**Material for this exercise**
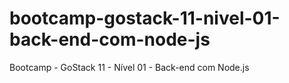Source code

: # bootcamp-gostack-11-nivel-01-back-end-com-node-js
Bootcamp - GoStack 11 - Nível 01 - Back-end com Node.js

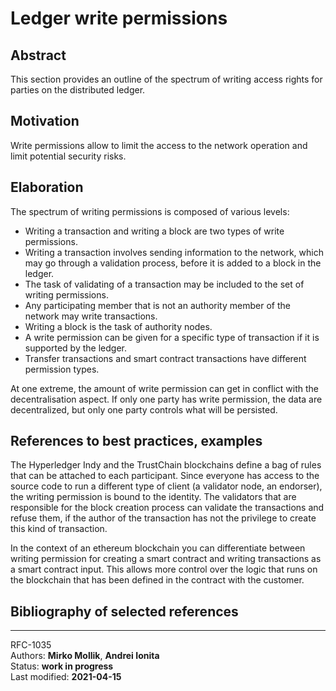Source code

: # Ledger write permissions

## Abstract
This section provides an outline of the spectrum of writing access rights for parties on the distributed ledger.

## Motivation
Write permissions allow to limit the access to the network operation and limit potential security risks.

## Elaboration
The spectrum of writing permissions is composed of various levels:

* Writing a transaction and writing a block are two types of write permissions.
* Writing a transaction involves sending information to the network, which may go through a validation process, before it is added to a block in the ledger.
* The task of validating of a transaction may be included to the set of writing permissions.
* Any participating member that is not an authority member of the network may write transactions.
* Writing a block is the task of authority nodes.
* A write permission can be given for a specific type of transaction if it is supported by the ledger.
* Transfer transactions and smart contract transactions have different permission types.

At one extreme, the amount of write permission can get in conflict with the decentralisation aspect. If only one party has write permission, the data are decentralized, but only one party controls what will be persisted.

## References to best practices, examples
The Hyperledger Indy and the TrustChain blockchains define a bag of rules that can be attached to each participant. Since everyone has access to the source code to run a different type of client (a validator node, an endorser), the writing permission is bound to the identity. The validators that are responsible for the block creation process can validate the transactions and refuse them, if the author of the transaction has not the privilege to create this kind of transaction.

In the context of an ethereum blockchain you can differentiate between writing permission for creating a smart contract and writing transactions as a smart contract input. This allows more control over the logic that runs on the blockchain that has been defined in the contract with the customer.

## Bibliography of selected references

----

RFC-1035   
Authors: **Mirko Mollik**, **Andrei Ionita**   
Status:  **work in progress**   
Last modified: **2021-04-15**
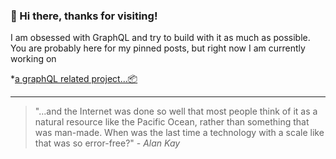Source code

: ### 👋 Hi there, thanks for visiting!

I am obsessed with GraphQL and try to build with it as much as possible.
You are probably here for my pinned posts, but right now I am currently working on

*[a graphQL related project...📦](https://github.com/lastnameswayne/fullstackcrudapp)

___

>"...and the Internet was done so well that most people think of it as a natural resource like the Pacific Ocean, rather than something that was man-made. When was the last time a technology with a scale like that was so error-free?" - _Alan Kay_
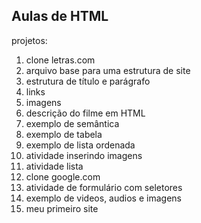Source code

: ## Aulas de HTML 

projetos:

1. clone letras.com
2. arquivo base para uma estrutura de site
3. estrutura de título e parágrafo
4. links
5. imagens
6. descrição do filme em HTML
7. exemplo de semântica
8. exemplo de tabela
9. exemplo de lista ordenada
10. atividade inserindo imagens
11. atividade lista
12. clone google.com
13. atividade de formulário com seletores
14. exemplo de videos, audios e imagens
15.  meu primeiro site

**Exercise directions**
Return the total number of lines in the records that contain "smart", without any explanation.

**Finished exercise**
2